Tlaib’s approach also marks a departure from the policy proposals of a number of leading Democrats running for president. Sen. Cory Booker (D-N.J.) has proposed the Stronger Way Act to expand the earned-income tax credit, where the benefits phase in. Former congressman John Delaney (D-Md.), another presidential hopeful, has also called for increasing the earned-income tax credit. Sen. Michael F. Bennet (D-Colo.) also proposed a large expansion of this tax credit but maintained the structure that offers smaller benefits to poorer Americans.
Some experts argued there are good reasons Democrats typically structure their plans this way. McCabe, the Endicott College professor, said working class voters traditionally reject federal welfare payments to able-bodied adults who could be employed.
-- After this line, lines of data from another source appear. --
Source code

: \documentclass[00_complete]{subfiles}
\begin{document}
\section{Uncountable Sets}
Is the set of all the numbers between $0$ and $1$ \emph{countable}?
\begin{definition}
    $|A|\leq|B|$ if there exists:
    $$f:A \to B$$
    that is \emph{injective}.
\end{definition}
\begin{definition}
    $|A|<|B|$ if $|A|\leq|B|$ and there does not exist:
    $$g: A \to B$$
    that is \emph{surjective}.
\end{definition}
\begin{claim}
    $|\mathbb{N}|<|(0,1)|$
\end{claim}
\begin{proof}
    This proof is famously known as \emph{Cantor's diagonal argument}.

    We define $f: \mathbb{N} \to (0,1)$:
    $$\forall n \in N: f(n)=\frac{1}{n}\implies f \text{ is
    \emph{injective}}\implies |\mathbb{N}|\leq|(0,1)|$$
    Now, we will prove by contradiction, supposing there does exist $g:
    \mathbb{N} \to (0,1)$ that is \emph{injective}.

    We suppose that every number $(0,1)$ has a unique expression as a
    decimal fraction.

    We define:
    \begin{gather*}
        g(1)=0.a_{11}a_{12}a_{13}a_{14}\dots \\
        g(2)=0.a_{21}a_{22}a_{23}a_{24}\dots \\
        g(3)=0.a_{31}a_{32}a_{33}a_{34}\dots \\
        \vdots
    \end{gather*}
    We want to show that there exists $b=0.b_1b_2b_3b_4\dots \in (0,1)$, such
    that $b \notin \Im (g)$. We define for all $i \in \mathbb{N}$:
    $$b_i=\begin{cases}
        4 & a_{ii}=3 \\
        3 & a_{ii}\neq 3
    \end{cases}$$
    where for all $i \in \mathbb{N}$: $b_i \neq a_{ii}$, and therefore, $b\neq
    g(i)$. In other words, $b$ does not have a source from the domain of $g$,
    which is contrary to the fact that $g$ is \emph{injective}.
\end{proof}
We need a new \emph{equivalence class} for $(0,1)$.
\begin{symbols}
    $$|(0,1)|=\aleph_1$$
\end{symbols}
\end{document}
“Historically, you get a backlash from the working class when you lump together ‘the working poor’ and ‘the welfare poor,’ ” McCabe said.
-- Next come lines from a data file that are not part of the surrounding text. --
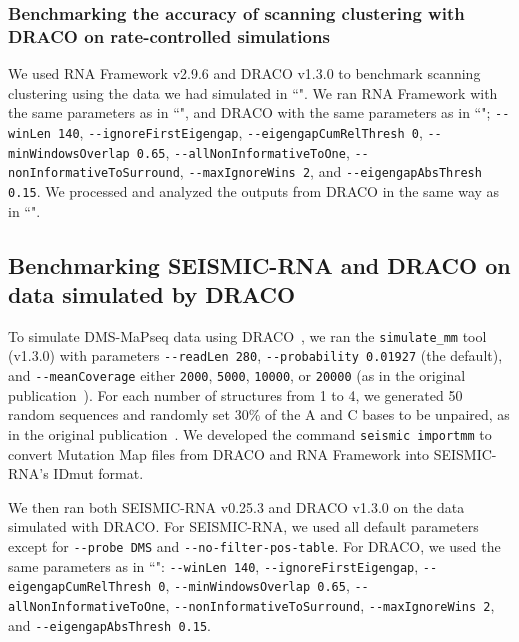 \documentclass[unnumsec,webpdf,contemporary,large]{oup-authoring-template}%
\theoremstyle{thmstyleone}%
\theoremstyle{thmstyletwo}%
\theoremstyle{thmstylethree}%
\begin{document}
\subsubsection{Benchmarking the accuracy of scanning clustering with DRACO on rate-controlled simulations}

We used RNA Framework v2.9.6 and DRACO v1.3.0 to benchmark scanning clustering using the data we had simulated in ``".
We ran RNA Framework with the same parameters as in ``", and DRACO with the same parameters as in ``"; \verb|--winLen 140|, \verb|--ignoreFirstEigengap|, \verb|--eigengapCumRelThresh 0|, \verb|--minWindowsOverlap 0.65|, \verb|--allNonInformativeToOne|, \verb|--nonInformativeToSurround|, \verb|--maxIgnoreWins 2|, and \verb|--eigengapAbsThresh 0.15|.
We processed and analyzed the outputs from DRACO in the same way as in ``".


\subsection{Benchmarking SEISMIC-RNA and DRACO on data simulated by DRACO}
\label{simulate-mm}

To simulate DMS-MaPseq data using DRACO~\cite{Morandi2021}, we ran the \verb|simulate_mm| tool (v1.3.0) with parameters \verb|--readLen 280|, \verb|--probability 0.01927| (the default), and \verb|--meanCoverage| either \verb|2000|, \verb|5000|, \verb|10000|, or \verb|20000| (as in the original publication~\cite{Morandi2021}).
For each number of structures from 1 to 4, we generated 50 random sequences and randomly set 30\% of the A and C bases to be unpaired, as in the original publication~\cite{Morandi2021}.
We developed the command \verb|seismic importmm| to convert Mutation Map files from DRACO and RNA Framework into SEISMIC-RNA's IDmut format.

We then ran both SEISMIC-RNA v0.25.3 and DRACO v1.3.0 on the data simulated with DRACO.
For SEISMIC-RNA, we used all default parameters except for \verb|--probe DMS| and \verb|--no-filter-pos-table|.
For DRACO, we used the same parameters as in ``": \verb|--winLen 140|, \verb|--ignoreFirstEigengap|, \verb|--eigengapCumRelThresh 0|, \verb|--minWindowsOverlap 0.65|, \verb|--allNonInformativeToOne|, \verb|--nonInformativeToSurround|, \verb|--maxIgnoreWins 2|, and \verb|--eigengapAbsThresh 0.15|.
\end{document}
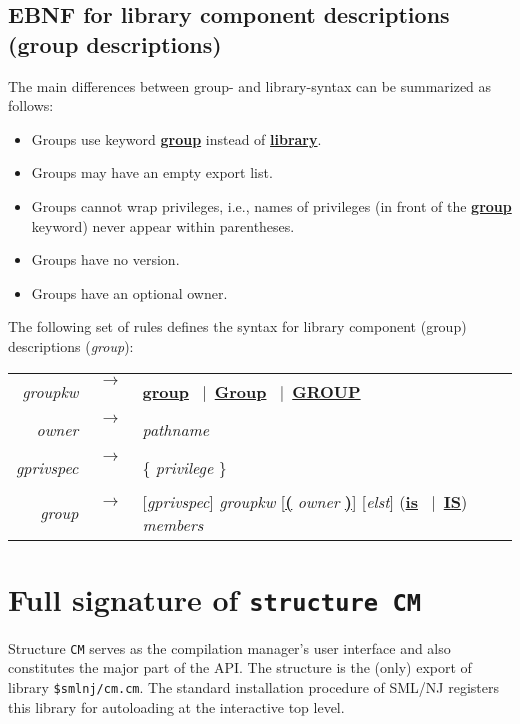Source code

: \documentclass[titlepage,letterpaper]{article}
\newcommand{\nt}[1]{{\it #1}}
\newcommand{\tl}[1]{{\underline{\bf #1}}}
\newcommand{\ar}{$\rightarrow$\ }
\newcommand{\vb}{~$|$~}
\begin{document}
\subsection{EBNF for library component descriptions (group descriptions)}

The main differences between group- and library-syntax can be
summarized as follows:

\begin{itemize}\setlength{\itemsep}{0pt}
\item Groups use keyword \tl{group} instead of \tl{library}.
\item Groups may have an empty export list.
\item Groups cannot wrap privileges, i.e., names of privileges (in
front of the \tl{group} keyword) never appear within parentheses.
\item Groups have no version.
\item Groups have an optional owner.
\end{itemize}

\noindent The following set of rules defines the syntax for library
component (group) descriptions (\nt{group}):

\begin{tabular}{rcl}
\nt{groupkw}   &\ar& \tl{group} \vb \tl{Group} \vb \tl{GROUP} \\
\nt{owner}     &\ar& \nt{pathname} \\
\nt{gprivspec} &\ar& \{ \nt{privilege} \} \\
\nt{group}     &\ar& [\nt{gprivspec}] \nt{groupkw} [\tl{(} \nt{owner} \tl{)}] [\nt{elst}] (\tl{is} \vb \tl{IS}) \nt{members}
\end{tabular}

\section{Full signature of {\tt structure CM}}

Structure {\tt CM} serves as the compilation manager's user interface
and also constitutes the major part of the API.  The structure is the
(only) export of library {\tt \$smlnj/cm.cm}.  The standard
installation procedure of SML/NJ registers this library for
autoloading at the interactive top level.
\end{document}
Leonard E. Burman, a tax expert at the nonpartisan Tax Policy Center, said the plan could run into political hurdles and warned that it would make the poor less likely to seek employment.
“It’ll discourage people from working who can work,” Burman said. “And, politically, there’s much more support for people who are trying to support themselves.”
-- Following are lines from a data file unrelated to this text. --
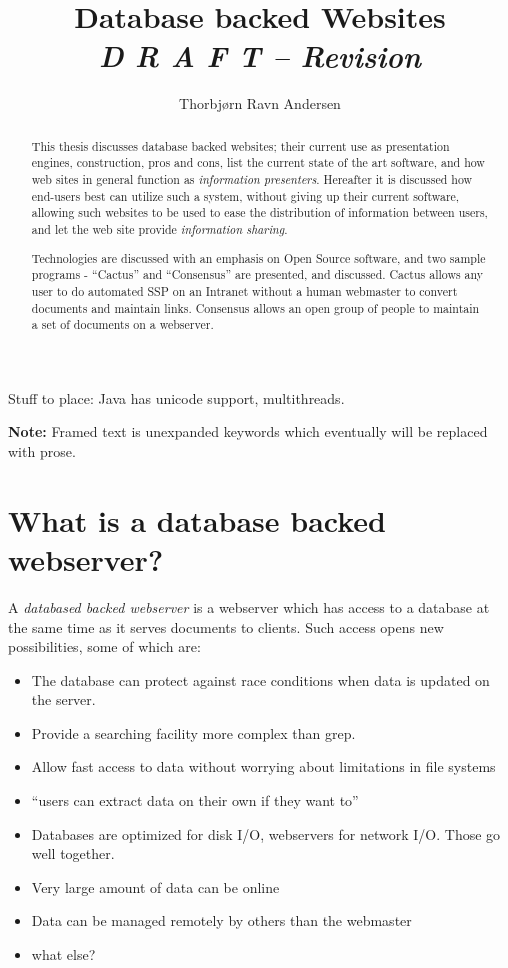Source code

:\documentclass[draft,a4paper]{article}
\author{ Thorbj{\o}rn Ravn Andersen}
\title{Database backed Websites \\
  \textit{D R A F T -- $ $Revision$ $}} %
\begin{document}
\maketitle

\begin{abstract}
  This thesis discusses database backed websites; their current use as
  presentation engines, construction, pros and cons, list the current
  state of the art software, and how web sites in general function as
  \textit{information presenters}.  Hereafter it is discussed how
  end-users best can utilize such a system, without giving up their
  current software, allowing such websites to be used to ease the
  distribution of information between users, and let the web site
  provide \textit{information sharing}.
  
  Technologies are discussed with an emphasis on Open Source software,
  and two sample programs - ``Cactus'' and ``Consensus'' are
  presented,  and discussed.  Cactus allows any user to do automated
  SSP on an Intranet without a human webmaster to convert documents
  and maintain links.  Consensus allows an open group of people to
  maintain a set of documents on a webserver.
  
\end{abstract}
Stuff to place:  Java has unicode support, multithreads.


\textbf{Note: }Framed text is unexpanded keywords which eventually
will be replaced with prose.

\section{What is a database backed webserver?}

A \textit{databased backed webserver} is a webserver which has access
to a database at the same time as it serves documents to clients.
Such access opens new possibilities, some of which are:

\begin{itemize}
\item The database can protect against race conditions when data is
  updated on the server.
\item Provide a searching facility more complex than grep.
\item Allow fast access to data without worrying about limitations in
  file systems
\item ``\textsf{users can extract data on their own if they want to}''
\item Databases are optimized for disk I/O, webservers for network
  I/O.  Those go well together.
\item Very large amount of data can be online
\item Data can be managed remotely by others than the webmaster
\item \textsf{what else?}
\end{itemize}
\end{document}
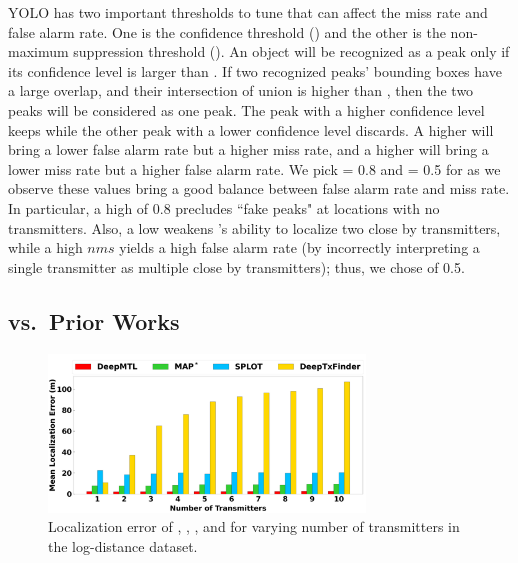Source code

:  YOLO has two important thresholds to tune that can affect the miss rate and false alarm rate. 
One is the confidence threshold (\conf) and the other is the non-maximum suppression threshold (\nms).
An object will be recognized as a peak only if its confidence level is larger than \conf.
If two recognized peaks' bounding boxes have a large overlap, and their intersection of union is higher than \nms, then the two peaks will be considered as one peak. 
The peak with a higher confidence level keeps while the other peak with a lower confidence level discards.
A higher \conf will bring a lower false alarm rate but a higher miss rate, and a higher \nms will bring a lower miss rate but a higher false alarm rate.
We pick \conf= 0.8 and \nms= 0.5 for \our as we observe these values bring a good balance between false alarm rate and miss rate.
In particular, a high \conf of 0.8  precludes ``fake peaks" at locations with no transmitters.
Also, a low \nms weakens \our's ability to localize two close by transmitters, while a high $nms$ yields
a high false alarm rate (by incorrectly interpreting a single transmitter as multiple close by transmitters); thus, we chose \nms of 0.5.




\subsection{\our vs.\ Prior Works}
\label{subsec:vs_prior}

\begin{figure}[t]
	\centering
	\includegraphics[width=0.75\textwidth]{chapters/wowmom-pmc/figures/log_distance-error_vary_numintru.png}
	\caption{Localization error of \our, \map, \splot, and \deeptx for varying number of transmitters in the log-distance dataset.}
	\label{fig:logdist-error-vary_numintru}
\end{figure}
But other economists celebrated Tlaib’s plan, saying Harris’s legislation would leave out too many of the most destitute Americans. Matt Bruenig, founder of the socialist think tank the People’s Policy Project, argued that it made little sense to tie federal subsidies to work for this group, given that they have other reasons for being out of the labor market. About 90 percent of people in poverty are children, elderly, disabled, students, caretakers or already working, according to federal statistics compiled by the People’s Policy Project.
H. Luke Shaefer, a poverty expert at the University of Michigan, said there is substantial data showing a large increase of families going without any cash income over the past 20 years. He said Congress should keep the earned-income tax credit as a work inducement and include a separate plan, like Tlaib’s, to help those who have fallen out of the labor market.
“The work incentive is good, but we should layer something on top of that so we’re not leaving out the poorest families. You can keep the work incentive and not cut people out who have fallen on extremely hard times,”
Shaefer said. About 2 million Americans have no gross income, according to the Internal Revenue Service, while another 10 million have between $1 and $5,000 in gross income.
A spokeswoman for Harris previously noted that the senator supports other plans to help the very poor, such as Medicare-for-all and expanded Social Security. A spokesman for Harris did not return a request for comment about Tlaib’s legislation.
Irwin Garfinkel, dean of the Columbia School of Social Work, argued that Tlaib’s proposal phases out too quickly and should be expanded to include every American, including those with higher earnings. He also said the plan should be amended to include a cash payment for children, citing the nation’s high rates of child poverty.
“Universality, or near universality, is an essential ingredient. This is much too targeted,” Garfinkel said.
Tlaib acknowledged that a true UBI plan would be bigger in scope. But she said the legislation was informed by her time volunteering at a Volunteer Income Tax Assistance program for the poor in Wayne County, Mich.
“$2,000, $3,000, $4,000 — that can really transform their lives,” Tlaib said. “I just want more people covered.”